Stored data
+===+
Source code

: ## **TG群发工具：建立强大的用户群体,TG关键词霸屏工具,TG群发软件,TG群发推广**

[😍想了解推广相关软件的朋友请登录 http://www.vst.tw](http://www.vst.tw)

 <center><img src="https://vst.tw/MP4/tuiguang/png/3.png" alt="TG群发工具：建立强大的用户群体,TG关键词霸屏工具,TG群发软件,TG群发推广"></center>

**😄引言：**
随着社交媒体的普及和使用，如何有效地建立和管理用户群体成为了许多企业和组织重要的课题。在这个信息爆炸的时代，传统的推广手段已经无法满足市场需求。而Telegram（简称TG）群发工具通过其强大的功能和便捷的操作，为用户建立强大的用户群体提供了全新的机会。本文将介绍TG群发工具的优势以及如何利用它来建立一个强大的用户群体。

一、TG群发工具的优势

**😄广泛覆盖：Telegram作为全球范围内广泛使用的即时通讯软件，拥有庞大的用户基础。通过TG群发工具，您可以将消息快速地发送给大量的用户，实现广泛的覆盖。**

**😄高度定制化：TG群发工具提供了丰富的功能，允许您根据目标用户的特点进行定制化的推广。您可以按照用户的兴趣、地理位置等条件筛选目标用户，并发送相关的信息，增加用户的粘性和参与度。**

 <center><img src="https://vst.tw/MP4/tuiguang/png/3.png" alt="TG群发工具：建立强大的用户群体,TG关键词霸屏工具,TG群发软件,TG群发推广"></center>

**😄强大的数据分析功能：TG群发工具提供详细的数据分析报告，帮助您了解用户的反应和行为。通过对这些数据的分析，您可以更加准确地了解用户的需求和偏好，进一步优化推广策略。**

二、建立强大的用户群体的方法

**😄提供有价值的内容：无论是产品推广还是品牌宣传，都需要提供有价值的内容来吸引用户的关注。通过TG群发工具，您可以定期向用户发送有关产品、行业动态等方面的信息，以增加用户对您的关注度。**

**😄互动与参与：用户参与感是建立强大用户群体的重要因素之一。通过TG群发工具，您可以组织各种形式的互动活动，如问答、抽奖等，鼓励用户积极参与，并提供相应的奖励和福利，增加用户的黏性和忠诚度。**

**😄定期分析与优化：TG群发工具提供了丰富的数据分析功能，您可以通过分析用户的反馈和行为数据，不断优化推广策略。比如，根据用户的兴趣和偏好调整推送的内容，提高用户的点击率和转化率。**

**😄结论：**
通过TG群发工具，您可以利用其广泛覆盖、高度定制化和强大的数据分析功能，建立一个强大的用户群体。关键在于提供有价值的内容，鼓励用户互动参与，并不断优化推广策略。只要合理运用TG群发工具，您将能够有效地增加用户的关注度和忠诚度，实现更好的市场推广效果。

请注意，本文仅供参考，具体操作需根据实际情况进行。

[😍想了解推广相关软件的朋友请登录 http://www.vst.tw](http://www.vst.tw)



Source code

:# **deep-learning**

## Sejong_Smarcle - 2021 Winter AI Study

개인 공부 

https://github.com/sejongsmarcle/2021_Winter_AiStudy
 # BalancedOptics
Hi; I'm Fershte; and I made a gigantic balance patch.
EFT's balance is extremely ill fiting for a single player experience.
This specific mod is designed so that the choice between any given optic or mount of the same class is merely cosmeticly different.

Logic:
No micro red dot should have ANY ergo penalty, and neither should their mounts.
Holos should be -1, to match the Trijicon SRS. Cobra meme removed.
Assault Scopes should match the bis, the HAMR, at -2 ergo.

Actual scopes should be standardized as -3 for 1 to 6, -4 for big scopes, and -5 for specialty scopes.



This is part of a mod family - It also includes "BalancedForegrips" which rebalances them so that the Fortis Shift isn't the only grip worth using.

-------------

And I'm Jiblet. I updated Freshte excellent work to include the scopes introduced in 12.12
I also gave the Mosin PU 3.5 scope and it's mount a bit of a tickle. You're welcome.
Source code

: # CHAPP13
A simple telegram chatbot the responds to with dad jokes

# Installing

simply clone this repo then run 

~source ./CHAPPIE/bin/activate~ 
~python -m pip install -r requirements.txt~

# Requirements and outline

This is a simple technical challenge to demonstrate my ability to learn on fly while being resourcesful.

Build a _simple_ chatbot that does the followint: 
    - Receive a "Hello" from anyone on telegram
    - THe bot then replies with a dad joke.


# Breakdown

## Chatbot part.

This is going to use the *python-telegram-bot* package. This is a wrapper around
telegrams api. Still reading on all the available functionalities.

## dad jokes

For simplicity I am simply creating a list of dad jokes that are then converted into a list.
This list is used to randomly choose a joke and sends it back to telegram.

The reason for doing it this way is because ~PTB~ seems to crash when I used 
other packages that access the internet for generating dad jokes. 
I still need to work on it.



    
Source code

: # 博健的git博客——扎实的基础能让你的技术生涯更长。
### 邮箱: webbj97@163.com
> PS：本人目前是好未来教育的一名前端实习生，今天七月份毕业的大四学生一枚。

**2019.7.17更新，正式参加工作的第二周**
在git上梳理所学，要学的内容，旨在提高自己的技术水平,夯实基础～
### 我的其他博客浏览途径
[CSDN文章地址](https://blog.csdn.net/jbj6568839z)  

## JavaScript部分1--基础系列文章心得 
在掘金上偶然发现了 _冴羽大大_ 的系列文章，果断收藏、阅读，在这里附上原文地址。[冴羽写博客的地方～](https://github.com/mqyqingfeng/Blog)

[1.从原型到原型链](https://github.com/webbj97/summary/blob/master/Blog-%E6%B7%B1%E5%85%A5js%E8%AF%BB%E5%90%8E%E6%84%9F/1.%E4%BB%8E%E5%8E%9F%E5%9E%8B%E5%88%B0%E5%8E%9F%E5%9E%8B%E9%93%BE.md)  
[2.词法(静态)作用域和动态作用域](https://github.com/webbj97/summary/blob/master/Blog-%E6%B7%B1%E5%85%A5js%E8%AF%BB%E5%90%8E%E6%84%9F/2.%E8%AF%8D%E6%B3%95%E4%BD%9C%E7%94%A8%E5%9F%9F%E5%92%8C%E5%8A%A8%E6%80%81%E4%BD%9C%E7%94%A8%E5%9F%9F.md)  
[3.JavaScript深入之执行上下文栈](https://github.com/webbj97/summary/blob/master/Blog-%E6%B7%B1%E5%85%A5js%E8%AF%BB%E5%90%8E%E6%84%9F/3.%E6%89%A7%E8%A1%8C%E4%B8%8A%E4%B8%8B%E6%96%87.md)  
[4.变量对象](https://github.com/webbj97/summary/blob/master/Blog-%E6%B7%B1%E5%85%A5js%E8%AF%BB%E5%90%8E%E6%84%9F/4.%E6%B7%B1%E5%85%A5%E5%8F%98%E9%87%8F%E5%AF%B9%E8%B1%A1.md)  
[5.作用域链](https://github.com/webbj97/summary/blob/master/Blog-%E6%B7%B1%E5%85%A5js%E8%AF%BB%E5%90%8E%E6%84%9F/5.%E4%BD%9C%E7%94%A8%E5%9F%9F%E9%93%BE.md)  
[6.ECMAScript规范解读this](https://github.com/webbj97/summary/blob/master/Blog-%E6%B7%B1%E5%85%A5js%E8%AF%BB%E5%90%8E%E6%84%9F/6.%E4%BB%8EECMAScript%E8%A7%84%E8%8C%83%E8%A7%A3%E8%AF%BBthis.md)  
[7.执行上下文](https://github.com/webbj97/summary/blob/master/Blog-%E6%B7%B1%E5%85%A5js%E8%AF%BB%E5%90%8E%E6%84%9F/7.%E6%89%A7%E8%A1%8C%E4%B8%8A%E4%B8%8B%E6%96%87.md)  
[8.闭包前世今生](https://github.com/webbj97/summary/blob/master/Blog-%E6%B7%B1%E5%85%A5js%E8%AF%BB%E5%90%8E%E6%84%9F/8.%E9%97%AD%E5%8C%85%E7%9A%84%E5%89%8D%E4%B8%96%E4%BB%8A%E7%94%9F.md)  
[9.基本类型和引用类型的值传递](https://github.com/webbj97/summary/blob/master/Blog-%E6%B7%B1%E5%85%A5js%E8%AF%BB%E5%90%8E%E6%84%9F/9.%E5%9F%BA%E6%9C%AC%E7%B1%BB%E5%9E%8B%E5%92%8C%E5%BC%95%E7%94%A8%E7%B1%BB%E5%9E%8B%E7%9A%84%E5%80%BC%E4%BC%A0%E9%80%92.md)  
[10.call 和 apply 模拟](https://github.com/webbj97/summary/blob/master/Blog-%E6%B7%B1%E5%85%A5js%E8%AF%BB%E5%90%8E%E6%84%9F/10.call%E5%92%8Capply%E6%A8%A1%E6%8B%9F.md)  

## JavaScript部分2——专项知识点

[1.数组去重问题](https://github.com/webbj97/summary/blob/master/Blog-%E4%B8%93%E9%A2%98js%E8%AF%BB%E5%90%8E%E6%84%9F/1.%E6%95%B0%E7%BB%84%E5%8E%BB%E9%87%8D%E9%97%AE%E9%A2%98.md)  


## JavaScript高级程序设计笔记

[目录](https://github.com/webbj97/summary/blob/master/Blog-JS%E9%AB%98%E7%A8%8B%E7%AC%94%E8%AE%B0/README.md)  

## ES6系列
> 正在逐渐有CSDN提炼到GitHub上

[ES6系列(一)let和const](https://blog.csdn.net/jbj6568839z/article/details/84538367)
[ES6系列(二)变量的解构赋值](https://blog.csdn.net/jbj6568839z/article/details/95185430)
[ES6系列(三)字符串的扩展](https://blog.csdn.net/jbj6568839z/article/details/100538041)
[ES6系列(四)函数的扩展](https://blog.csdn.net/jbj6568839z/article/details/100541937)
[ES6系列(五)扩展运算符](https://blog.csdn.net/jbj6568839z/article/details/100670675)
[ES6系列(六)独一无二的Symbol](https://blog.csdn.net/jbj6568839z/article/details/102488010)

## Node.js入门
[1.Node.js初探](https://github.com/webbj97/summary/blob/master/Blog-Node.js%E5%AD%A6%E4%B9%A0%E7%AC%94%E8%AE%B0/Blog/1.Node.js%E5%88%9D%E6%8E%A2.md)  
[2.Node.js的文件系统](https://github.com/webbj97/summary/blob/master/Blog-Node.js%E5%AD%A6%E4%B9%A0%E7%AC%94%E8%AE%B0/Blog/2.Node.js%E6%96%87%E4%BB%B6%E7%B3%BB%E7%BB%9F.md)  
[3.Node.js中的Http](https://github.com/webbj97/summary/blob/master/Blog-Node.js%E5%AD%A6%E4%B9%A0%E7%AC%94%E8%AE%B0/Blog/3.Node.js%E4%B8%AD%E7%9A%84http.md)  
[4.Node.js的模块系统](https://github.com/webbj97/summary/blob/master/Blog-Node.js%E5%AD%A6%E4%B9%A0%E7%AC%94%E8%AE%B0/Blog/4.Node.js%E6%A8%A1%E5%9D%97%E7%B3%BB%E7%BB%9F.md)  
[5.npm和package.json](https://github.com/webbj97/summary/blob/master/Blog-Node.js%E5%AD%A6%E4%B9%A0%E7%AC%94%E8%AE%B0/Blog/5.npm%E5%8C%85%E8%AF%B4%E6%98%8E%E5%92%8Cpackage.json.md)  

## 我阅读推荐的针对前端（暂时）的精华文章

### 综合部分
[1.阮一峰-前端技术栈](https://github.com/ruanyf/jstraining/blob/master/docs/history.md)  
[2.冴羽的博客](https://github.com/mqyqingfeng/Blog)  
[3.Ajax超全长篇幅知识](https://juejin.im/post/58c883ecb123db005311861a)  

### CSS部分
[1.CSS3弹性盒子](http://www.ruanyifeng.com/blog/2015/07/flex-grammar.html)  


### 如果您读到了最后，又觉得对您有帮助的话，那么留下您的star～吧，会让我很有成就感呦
+===+
Problem — Working through the records, find each line containing the word "mqyqingfeng" and copy it.

Output —
在掘金上偶然发现了 _冴羽大大_ 的系列文章，果断收藏、阅读，在这里附上原文地址。[冴羽写博客的地方～](https://github.com/mqyqingfeng/Blog)
[2.冴羽的博客](https://github.com/mqyqingfeng/Blog)  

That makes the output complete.